Institut

15 janvier 2024

Blog

#Biais affectifs

#Biais cognitifs

#Étude

#Enquête

Après avoir listé les principaux biais présents dans les enquêtes, nous vous présentons dans cet article nos astuces que vous pouvez mettre en place pour tenter de les réduire, voire de les mesurer.

En effet, alors que certains biais peuvent être considérés comme « indésirables », d’autres constituent en soi une source d’information qualitative qu’il serait dommage de négliger.

 

I – Limiter les biais attentionnels

 

a) Pour une enquête par questionnaire

Les biais cognitifs attentionnels comme l’attention sélective ou le biais de confirmation sont difficilement contrôlables. Cependant, plusieurs astuces existent pour les limiter, et certaines peuvent même avoir un effet protecteur.

Pour limiter les biais attentionnels vous pouvez ainsi :

  • Contraindre le temps passé sur une page pour essayer de forcer la lecture d’une information particulière.
  • Inciter explicitement les répondants à bien considérer l’ensemble des éléments présentés. En effet, une simple consigne peut parfois avoir un véritable effet inhibiteur.
  • Ne pas présenter trop d’informations, ou les unes après les autres, ou encore sur une page différente afin de maximiser l’attention du participant.
  • Veiller également à ce que le temps nécessaire à la complétion du questionnaire reste raisonnable.

En effet, une enquête en moyenne comprend généralement entre 20 à 25 questions. Au-delà, elle est difficilement compatible avec le grand public. Par ailleurs, une série de plus de 10 à 12 questions fermées à la suite est à éviter car cela lasse les répondants. L’astuce pour casser le rythme de l’enquête est d’intégrer une question ouverte au milieu. Attention cependant à ne pas en abuser, au risque que cela soit contreproductif. En effet, il est important de noter que les questions ouvertes demandent aux répondants plus de réflexion et de temps.

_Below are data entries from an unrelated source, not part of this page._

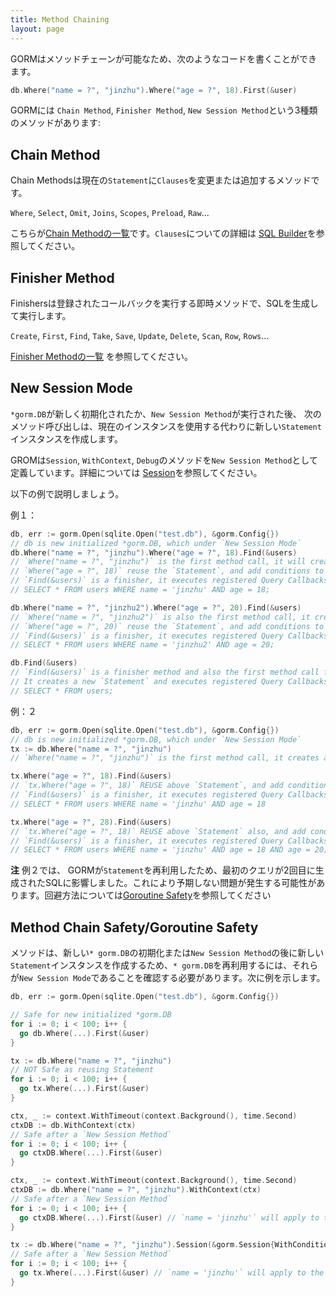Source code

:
 ```yaml
---
title: Method Chaining
layout: page
---
```


GORMはメソッドチェーンが可能なため、次のようなコードを書くことができます。

```go
db.Where("name = ?", "jinzhu").Where("age = ?", 18).First(&user)
```

GORMには `Chain Method`, `Finisher Method`, `New Session Method`という3種類のメソッドがあります:

## Chain Method

Chain Methodsは現在の`Statement`に`Clauses`を変更または追加するメソッドです。

`Where`, `Select`, `Omit`, `Joins`, `Scopes`, `Preload`, `Raw`...

こちらが[Chain Methodの一覧](https://github.com/go-gorm/gorm/blob/master/chainable_api.go)です。`Clauses`についての詳細は [SQL Builder](sql_builder.html)を参照してください。

## <span id="finisher_method">Finisher Method</span>

Finishersは登録されたコールバックを実行する即時メソッドで、SQLを生成して実行します。

`Create`, `First`, `Find`, `Take`, `Save`, `Update`, `Delete`, `Scan`, `Row`, `Rows`...

[Finisher Methodの一覧](https://github.com/go-gorm/gorm/blob/master/finisher_api.go) を参照してください。

## New Session Mode

`*gorm.DB`が新しく初期化されたか、`New Session Method`が実行された後、 次のメソッド呼び出しは、現在のインスタンスを使用する代わりに新しい`Statement`インスタンスを作成します。

GROMは`Session`, `WithContext`, `Debug`のメソッドを`New Session Method`として定義しています。詳細については [Session](session.html)を参照してください。

以下の例で説明しましょう。

例１：

```go
db, err := gorm.Open(sqlite.Open("test.db"), &gorm.Config{})
// db is new initialized *gorm.DB, which under `New Session Mode`
db.Where("name = ?", "jinzhu").Where("age = ?", 18).Find(&users)
// `Where("name = ?", "jinzhu")` is the first method call, it will creates a new `Statement`
// `Where("age = ?", 18)` reuse the `Statement`, and add conditions to the `Statement`
// `Find(&users)` is a finisher, it executes registered Query Callbacks, generate and run following SQL
// SELECT * FROM users WHERE name = 'jinzhu' AND age = 18;

db.Where("name = ?", "jinzhu2").Where("age = ?", 20).Find(&users)
// `Where("name = ?", "jinzhu2")` is also the first method call, it creates new `Statement` too
// `Where("age = ?", 20)` reuse the `Statement`, and add conditions to the `Statement`
// `Find(&users)` is a finisher, it executes registered Query Callbacks, generate and run following SQL
// SELECT * FROM users WHERE name = 'jinzhu2' AND age = 20;

db.Find(&users)
// `Find(&users)` is a finisher method and also the first method call for a `New Session Mode` `*gorm.DB`
// It creates a new `Statement` and executes registered Query Callbacks, generates and run following SQL
// SELECT * FROM users;
```

例：２

```go
db, err := gorm.Open(sqlite.Open("test.db"), &gorm.Config{})
// db is new initialized *gorm.DB, which under `New Session Mode`
tx := db.Where("name = ?", "jinzhu")
// `Where("name = ?", "jinzhu")` is the first method call, it creates a new `Statement` and add conditions

tx.Where("age = ?", 18).Find(&users)
// `tx.Where("age = ?", 18)` REUSE above `Statement`, and add conditions to the `Statement`
// `Find(&users)` is a finisher, it executes registered Query Callbacks, generate and run following SQL
// SELECT * FROM users WHERE name = 'jinzhu' AND age = 18

tx.Where("age = ?", 28).Find(&users)
// `tx.Where("age = ?", 18)` REUSE above `Statement` also, and add conditions to the `Statement`
// `Find(&users)` is a finisher, it executes registered Query Callbacks, generate and run following SQL
// SELECT * FROM users WHERE name = 'jinzhu' AND age = 18 AND age = 20;
```

**注** 例２では、 GORMが`Statement`を再利用したため、最初のクエリが2回目に生成されたSQLに影響しました。これにより予期しない問題が発生する可能性があります。回避方法については[Goroutine Safety](#goroutine_safe)を参照してください

## <span id="goroutine_safe">Method Chain Safety/Goroutine Safety</span>

メソッドは、新しい`* gorm.DB`の初期化または`New Session Method`の後に新しい`Statement`インスタンスを作成するため、`* gorm.DB`を再利用するには、それらが`New Session Mode`であることを確認する必要があります。次に例を示します。

```go
db, err := gorm.Open(sqlite.Open("test.db"), &gorm.Config{})

// Safe for new initialized *gorm.DB
for i := 0; i < 100; i++ {
  go db.Where(...).First(&user)
}

tx := db.Where("name = ?", "jinzhu")
// NOT Safe as reusing Statement
for i := 0; i < 100; i++ {
  go tx.Where(...).First(&user)
}

ctx, _ := context.WithTimeout(context.Background(), time.Second)
ctxDB := db.WithContext(ctx)
// Safe after a `New Session Method`
for i := 0; i < 100; i++ {
  go ctxDB.Where(...).First(&user)
}

ctx, _ := context.WithTimeout(context.Background(), time.Second)
ctxDB := db.Where("name = ?", "jinzhu").WithContext(ctx)
// Safe after a `New Session Method`
for i := 0; i < 100; i++ {
  go ctxDB.Where(...).First(&user) // `name = 'jinzhu'` will apply to the query
}

tx := db.Where("name = ?", "jinzhu").Session(&gorm.Session{WithConditions: true})
// Safe after a `New Session Method`
for i := 0; i < 100; i++ {
  go tx.Where(...).First(&user) // `name = 'jinzhu'` will apply to the query
}
```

La durée idéale d’une enquête en ligne se situe entre 10 et 20 minutes. Lorsque le temps de complétion excède les 20 minutes, il est important d’avoir un questionnaire attractif et rythmé, qui engage les répondants et les incitent à répondre.

 

b) Lors d’entretiens individuels ou de focus group

Lorsque vous réalisez une enquête, l’attention sélective et le biais de confirmation sont des biais cognitifs fréquents. Ces derniers sont plus facilement contrôlables lors d’entretiens individuels ou de focus group. En effet, l’animateur peut par exemple structurer sa session de façon à inciter les participants à s’impliquer dans la tâche, et à considérer toutes les informations présentées.

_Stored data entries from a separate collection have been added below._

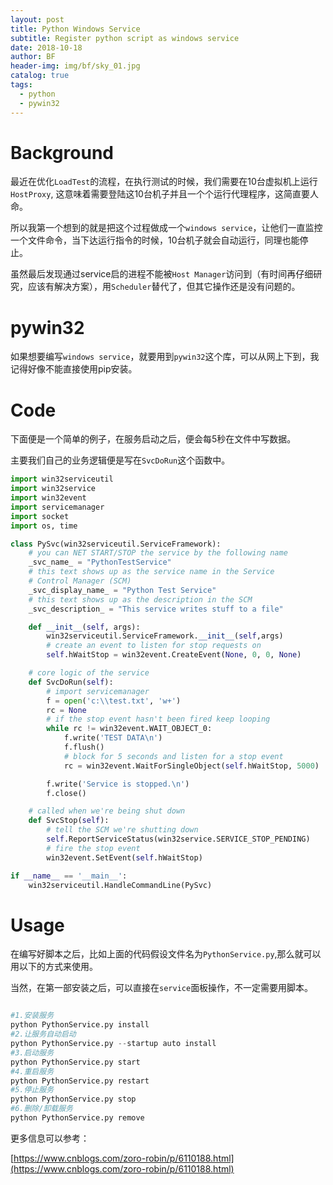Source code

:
 ```yaml
---
layout: post
title: Python Windows Service
subtitle: Register python script as windows service
date: 2018-10-18
author: BF
header-img: img/bf/sky_01.jpg
catalog: true
tags:
  - python
  - pywin32
---
```

# Background

最近在优化`LoadTest`的流程，在执行测试的时候，我们需要在10台虚拟机上运行`HostProxy`, 这意味着需要登陆这10台机子并且一个个运行代理程序，这简直要人命。

所以我第一个想到的就是把这个过程做成一个`windows service`，让他们一直监控一个文件命令，当下达运行指令的时候，10台机子就会自动运行，同理也能停止。

虽然最后发现通过service启的进程不能被`Host Manager`访问到（有时间再仔细研究，应该有解决方案），用`Scheduler`替代了，但其它操作还是没有问题的。

# pywin32

如果想要编写`windows service`，就要用到`pywin32`这个库，可以从网上下到，我记得好像不能直接使用pip安装。

# Code

下面便是一个简单的例子，在服务启动之后，便会每5秒在文件中写数据。

主要我们自己的业务逻辑便是写在`SvcDoRun`这个函数中。

```python
import win32serviceutil
import win32service
import win32event
import servicemanager
import socket
import os, time

class PySvc(win32serviceutil.ServiceFramework):
    # you can NET START/STOP the service by the following name
    _svc_name_ = "PythonTestService"
    # this text shows up as the service name in the Service
    # Control Manager (SCM)
    _svc_display_name_ = "Python Test Service"
    # this text shows up as the description in the SCM
    _svc_description_ = "This service writes stuff to a file"

    def __init__(self, args):
        win32serviceutil.ServiceFramework.__init__(self,args)
        # create an event to listen for stop requests on
        self.hWaitStop = win32event.CreateEvent(None, 0, 0, None)

    # core logic of the service
    def SvcDoRun(self):
        # import servicemanager
        f = open('c:\\test.txt', 'w+')
        rc = None
        # if the stop event hasn't been fired keep looping
        while rc != win32event.WAIT_OBJECT_0:
            f.write('TEST DATA\n')
            f.flush()
            # block for 5 seconds and listen for a stop event
            rc = win32event.WaitForSingleObject(self.hWaitStop, 5000)

        f.write('Service is stopped.\n')
        f.close()

    # called when we're being shut down
    def SvcStop(self):
        # tell the SCM we're shutting down
        self.ReportServiceStatus(win32service.SERVICE_STOP_PENDING)
        # fire the stop event
        win32event.SetEvent(self.hWaitStop)

if __name__ == '__main__':
    win32serviceutil.HandleCommandLine(PySvc)
```

# Usage

在编写好脚本之后，比如上面的代码假设文件名为`PythonService.py`,那么就可以用以下的方式来使用。

当然，在第一部安装之后，可以直接在`service`面板操作，不一定需要用脚本。

```python

#1.安装服务
python PythonService.py install
#2.让服务自动启动
python PythonService.py --startup auto install 
#3.启动服务
python PythonService.py start
#4.重启服务
python PythonService.py restart
#5.停止服务
python PythonService.py stop
#6.删除/卸载服务
python PythonService.py remove
```

更多信息可以参考：

[https://www.cnblogs.com/zoro-robin/p/6110188.html](https://www.cnblogs.com/zoro-robin/p/6110188.html)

Les techniques d’animation offrent également de nombreux outils pour gérer ces biais attentionnels.

Voici quelques exemples de techniques d’animation permettant de limiter les biais attentionnels lors d’entretiens :

  • Avant tout, demandez d’éteindre les téléphones portables et exposez clairement les règles du jeu. Vous pouvez par exemple demander d’être le plus spontané possible, de s’écouter les uns les autres, de « rebondir » sur les idées… Ces règles obligent ainsi les participants à rester concentrés.
  • N’hésitez-pas à faire un tour de table. Cette technique permet ainsi à chacun de s’exprimer. En effet, les participants auront tendance à préparer leur intervention et donc à se (re)concentrer sur le sujet.
  • Afin de raviver l’écoute et l’investissement de chacun, vous pouvez varier les types d’exercices. Par exemple, après une longue discussion rationnelle, vous pouvez introduire un exercice ludique. Veillez également à ce que chaque module ne soit pas trop long afin de ne pas lasser les participants.
  • Enfin, bien moduler sa voix, marcher dans la pièce, écrire au paperboard… font partie des « trucs et astuces » de l’animateur pour dynamiser son intervention.

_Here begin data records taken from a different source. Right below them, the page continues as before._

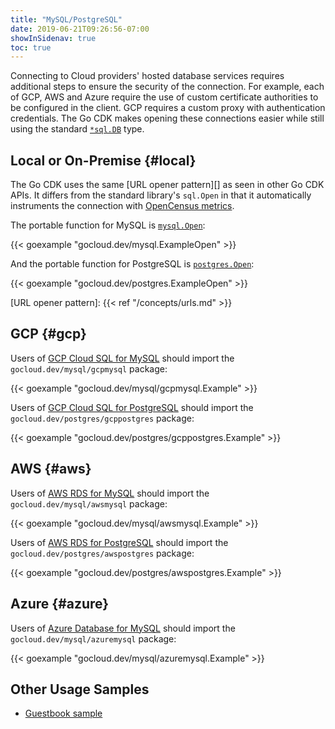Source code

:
 ```yaml
---
title: "MySQL/PostgreSQL"
date: 2019-06-21T09:26:56-07:00
showInSidenav: true
toc: true
---
```


Connecting to Cloud providers' hosted database services requires additional
steps to ensure the security of the connection. For example, each of GCP,
AWS and Azure require the use of custom certificate authorities to be
configured in the client. GCP requires a custom proxy with authentication
credentials. The Go CDK makes opening these connections easier while still
using the standard [`*sql.DB`][] type.

[`*sql.DB`]: https://godoc.org/database/sql#DB

<!--more-->

## Local or On-Premise {#local}

The Go CDK uses the same [URL opener pattern][] as seen in other Go CDK APIs. It
differs from the standard library's `sql.Open` in that it automatically
instruments the connection with [OpenCensus metrics][].

The portable function for MySQL is [`mysql.Open`][]:

{{< goexample "gocloud.dev/mysql.ExampleOpen" >}}

And the portable function for PostgreSQL is [`postgres.Open`][]:

{{< goexample "gocloud.dev/postgres.ExampleOpen" >}}

[`mysql.Open`]: https://godoc.org/gocloud.dev/mysql#Open
[OpenCensus metrics]: https://opencensus.io/integrations/sql/go_sql/
[`postgres.Open`]: https://godoc.org/gocloud.dev/postgres#Open
[URL opener pattern]: {{< ref "/concepts/urls.md" >}}

## GCP {#gcp}

Users of [GCP Cloud SQL for MySQL][] should import the `gocloud.dev/mysql/gcpmysql` package:

{{< goexample "gocloud.dev/mysql/gcpmysql.Example" >}}

Users of [GCP Cloud SQL for PostgreSQL][] should import the `gocloud.dev/postgres/gcppostgres` package:

{{< goexample "gocloud.dev/postgres/gcppostgres.Example" >}}

[GCP Cloud SQL for MySQL]: https://cloud.google.com/sql/docs/mysql/
[GCP Cloud SQL for PostgreSQL]: https://cloud.google.com/sql/docs/postgres/

## AWS {#aws}

Users of [AWS RDS for MySQL][] should import the `gocloud.dev/mysql/awsmysql` package:

{{< goexample "gocloud.dev/mysql/awsmysql.Example" >}}

Users of [AWS RDS for PostgreSQL][] should import the `gocloud.dev/postgres/awspostgres` package:

{{< goexample "gocloud.dev/postgres/awspostgres.Example" >}}

[AWS RDS for MySQL]: https://aws.amazon.com/rds/mysql/
[AWS RDS for PostgreSQL]: https://aws.amazon.com/rds/postgresql/

## Azure {#azure}

Users of [Azure Database for MySQL][] should import the `gocloud.dev/mysql/azuremysql` package:

{{< goexample "gocloud.dev/mysql/azuremysql.Example" >}}

[Azure Database for MySQL]: https://azure.microsoft.com/en-us/services/mysql/

## Other Usage Samples

* [Guestbook sample](https://gocloud.dev/tutorials/guestbook/)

La plupart de ces techniques peuvent également être déclinées dans le cadre de recueil à distance (visio).

Réunion focus group

Faire un tour de table en début d’entretien permet à chaque participant de se concentrer sur le sujet

 

II – Limiter l’effet de halo

 

a) Lors d’une enquête par questionnaire

L’effet de halo est un biais difficilement contrôlable. Cependant, là encore, plusieurs astuces peuvent être mises en œuvre afin pour le limiter. Par exemple, en cas d’évaluation de plusieurs caractéristiques, n’hésitez-pas à jouer sur la présentation de votre questionnaire en présentant chaque caractéristique sur une page propre. Cela peut ainsi aider à réduire l’effet de contamination.

 

b) Lors d’entretiens individuels, ou de focus group

Comme défini dans notre précédent article, l’effet de halo se produit lorsque la perception positive ou négative d’une caractéristique d’une personne ou d’un objet influence la perception des autres caractéristiques de cette même personne ou objet, sans que celles-ci n’aient été évaluées au préalable.

Par exemple, lorsqu’un concept est testé et qu’il est rejeté dans son ensemble, il est important que l’animateur fasse réagir les participants séparément aux différents aspects de celui-ci (insight, bénéfice, reason why, logo, prix, packaging, circuit de distribution…). En effet, cela permet de contourner l’effet de halo et d’identifier les éléments à conserver et ceux à retravailler.

 

III – Limiter la tendance à l’acquiescement

 

a) Dans le cadre d’une enquête par questionnaire

Pour contrecarrer la tendance à l’acquiescement, il existe plusieurs astuces. Ainsi, vous pouvez par exemple :

  • Réduire le nombre, voire même proscrire, les questions fermées de type binaire (Oui / Non, Vrais / Faux, etc.),
  • Alterner les propositions positives/ favorables et négatives/ défavorables dans une batterie d’échelles,
  • Réduire le nombre des questions du type « Êtes-vous d’accord avec… » ou « Admettez-vous que… ». En effet, préférez des formulations comme « Indiquez votre degré d’accord ou de désaccord avec les énoncés suivants ».
  • Poser deux fois la même question en la retournant. C’est-à-dire faire deux formulations contrebalancées à la suite pour s’assurer que le répondant traite correctement l’énoncé, et qu’il ne se « contente » pas de répondre favorablement.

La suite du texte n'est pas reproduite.